For many, anxiety is an ever-present uninvited guest; in our circle of friends, among family members, and in communities at large.
It seems to be rampaging through society like a noncontagious cognitive plague, forming a low-level hum that hides in the corners of our collective minds.
In August 2018, Barnes & Noble — who are the largest book retailer in the United States — announced a huge surge in the sales of books about anxiety; a 25 percent jump on June 2017. “[W]e may be living in an anxious nation,” one press release dryly notes.
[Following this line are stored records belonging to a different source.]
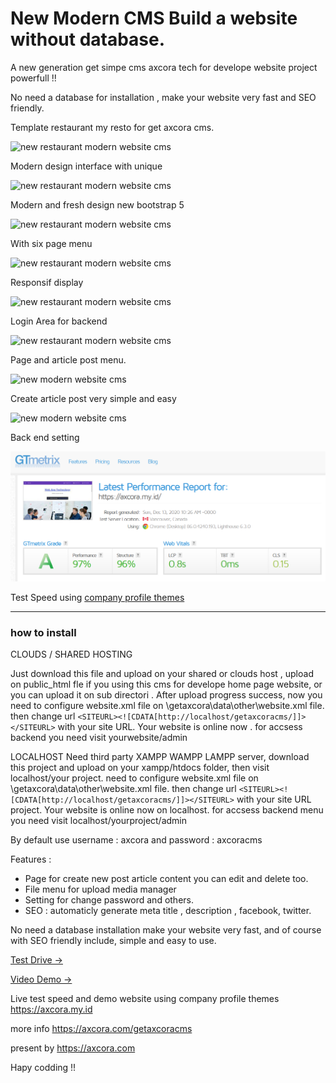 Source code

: # New Modern CMS Build a website without database.

A new generation get simpe cms axcora tech for develope website project powerfull !!

No need a database for installation , make your website very fast and SEO friendly.

Template restaurant my resto for get axcora cms.

![new restaurant modern website cms](https://a.fsdn.com/con/app/proj/restaurantwebsite-freedownload/screenshots/websiterestoran-restaurant%20cms%20web%20%285%29.png/max/max/1)

Modern design interface with unique

![new restaurant modern website cms](https://a.fsdn.com/con/app/proj/restaurantwebsite-freedownload/screenshots/websiterestoran-restaurant%20cms%20web%20%284%29.png/max/max/1)

Modern and fresh design new bootstrap 5

![new restaurant modern website cms](https://a.fsdn.com/con/app/proj/restaurantwebsite-freedownload/screenshots/websiterestoran-restaurant%20cms%20web%20%283%29.png/max/max/1)

With six page menu

![new restaurant modern website cms](https://a.fsdn.com/con/app/proj/restaurantwebsite-freedownload/screenshots/websiterestoran-restaurant%20cms%20web%20%281%29.png/max/max/1)

Responsif display

![new restaurant modern website cms](https://a.fsdn.com/con/app/proj/restaurantwebsite-freedownload/screenshots/New%20CMS%20modern%20website%20SEO%20%286%29.png/max/max/1)

Login Area for backend

![new restaurant modern website cms](https://a.fsdn.com/con/app/proj/getaxcoracms/screenshots/New%20CMS%20modern%20website%20SEO%20%285%29.png/max/max/1)

Page and article post menu.

![new modern website cms](https://a.fsdn.com/con/app/proj/getaxcoracms/screenshots/New%20CMS%20modern%20website%20SEO%20%284%29.png/max/max/1)

Create article post very simple and easy

![new modern website cms](https://a.fsdn.com/con/app/proj/getaxcoracms/screenshots/New%20CMS%20modern%20website%20SEO%20%282%29.png/max/max/1)

Back end setting



![new modern website cms](test.png)

Test Speed using [company profile themes](https://github.com/mesinkasir/companyprofilwebsite-getaxcoracms)



 -----------------------------------------------------------------
### how to install

CLOUDS / SHARED HOSTING

Just download this file and upload on your shared or clouds host , upload on public_html fle if you using this cms for develope home page website, or you can upload it on sub directori .
After upload progress success, now you need to configure website.xml file on \getaxcora\data\other\website.xml file. then change url `<SITEURL><![CDATA[http://localhost/getaxcoracms/]]></SITEURL>` with your site URL.
Your website is online now . for accsess backend you need visit yourwebsite/admin

LOCALHOST
Need third party XAMPP WAMPP LAMPP server, download this project and upload on your xampp/htdocs folder, then visit localhost/your project. need to configure website.xml file on \getaxcora\data\other\website.xml file. then change url `<SITEURL><![CDATA[http://localhost/getaxcoracms/]]></SITEURL>` with your site URL project.
Your website is online now on localhost. for accsess backend menu you need visit localhost/yourproject/admin

By default use username : axcora and password : axcoracms

Features :
+ Page for create new post article content you can edit and delete too.
+ File menu for upload media manager
+ Setting for change password and others.
+ SEO : automaticly generate meta title , description , facebook, twitter.

No need a database installation make your website very fast, and of course with SEO friendly include, simple and easy to use.

[Test Drive →](https://restaurantwebsite-freedownload.sourceforge.io/)

[Video Demo →](https://www.youtube.com/watch?v=vqbeeSLq-Fo)


Live test speed and demo website using company profile themes
https://axcora.my.id


more info https://axcora.com/getaxcoracms


present by https://axcora.com


Hapy codding !!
Does this surge in interest reflect a genuine spike in anxiety, or are people simply more aware of it? In this article, we ask whether anxiety truly is increasing, if wealthier nations are bearing the brunt, and why anxiety seems to be sitting in the driving seat of modern society.
Many of us — a surprisingly high percentage, as we shall see — are all too familiar with how anxiety feels. For those who have not experienced anxiety first-hand, throughout the text, we have added excerpts from personal experiences.
What is anxiety?
Anxiety is a nebulous term that covers a great deal of psychological ground. At the thinnest end of the wedge, before an exam or a job interview, we might feel anxious. This is both understandable and normal; it is not a cause for concern.
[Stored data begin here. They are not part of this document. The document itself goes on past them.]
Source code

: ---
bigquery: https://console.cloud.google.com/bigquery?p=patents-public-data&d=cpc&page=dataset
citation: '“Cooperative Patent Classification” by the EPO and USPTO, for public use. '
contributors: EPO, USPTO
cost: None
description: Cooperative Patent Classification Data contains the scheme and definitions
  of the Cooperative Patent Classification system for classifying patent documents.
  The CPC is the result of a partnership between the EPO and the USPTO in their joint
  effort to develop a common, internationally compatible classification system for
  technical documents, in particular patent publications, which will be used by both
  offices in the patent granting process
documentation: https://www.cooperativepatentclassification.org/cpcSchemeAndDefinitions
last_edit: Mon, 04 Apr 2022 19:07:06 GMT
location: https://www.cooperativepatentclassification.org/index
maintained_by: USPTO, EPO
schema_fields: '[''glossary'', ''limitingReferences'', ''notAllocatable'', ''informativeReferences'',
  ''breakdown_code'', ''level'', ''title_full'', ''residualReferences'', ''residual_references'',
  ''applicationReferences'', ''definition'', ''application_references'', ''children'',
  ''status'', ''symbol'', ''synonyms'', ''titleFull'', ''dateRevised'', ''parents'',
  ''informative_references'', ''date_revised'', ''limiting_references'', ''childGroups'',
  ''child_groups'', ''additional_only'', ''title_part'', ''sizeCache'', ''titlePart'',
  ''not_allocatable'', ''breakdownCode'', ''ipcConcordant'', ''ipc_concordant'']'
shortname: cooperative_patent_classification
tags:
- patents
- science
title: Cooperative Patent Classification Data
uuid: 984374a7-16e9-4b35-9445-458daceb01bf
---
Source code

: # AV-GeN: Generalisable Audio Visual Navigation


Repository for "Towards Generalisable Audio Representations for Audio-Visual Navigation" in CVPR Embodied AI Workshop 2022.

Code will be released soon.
Anxiety is only a problem when it extends beyond logical worry in an unreasonable, unwarranted, uncontrollable way. Situations that should elicit no negative emotions all of a sudden seem life-threatening or crushingly embarrassing.
At the widest end of the wedge, anxiety can arrive as a symptom of another mental illness, such as panic disorders, post-traumatic stress disorder, phobias, or obsessive-compulsive disorder (OCD).
When anxiety is a person’s primary symptom, it may be referred to as generalized anxiety disorder (GAD). The National Health Service (NHS) in the United Kingdom summarize GAD neatly.
“People with GAD,” they explain, “feel anxious most days and often struggle to remember the last time they felt relaxed. As soon as one anxious thought is resolved, another may appear about a different issue.”
GAD affects around 6.8 million people in the U.S. — or more than 3 percent of the country’s adults.
Another common form of anxiety is social anxiety, which affects people more specifically in social situations.
It might make someone very self-conscious, perhaps not wanting to eat or drink in front of others, fearing that people are talking about them, or worrying about being lost in a crowd. It comes in many forms.
Today, “anxiety disorders are the most common mental illness in the U.S.,” affecting around 40 million adults — almost 1 in 5 people.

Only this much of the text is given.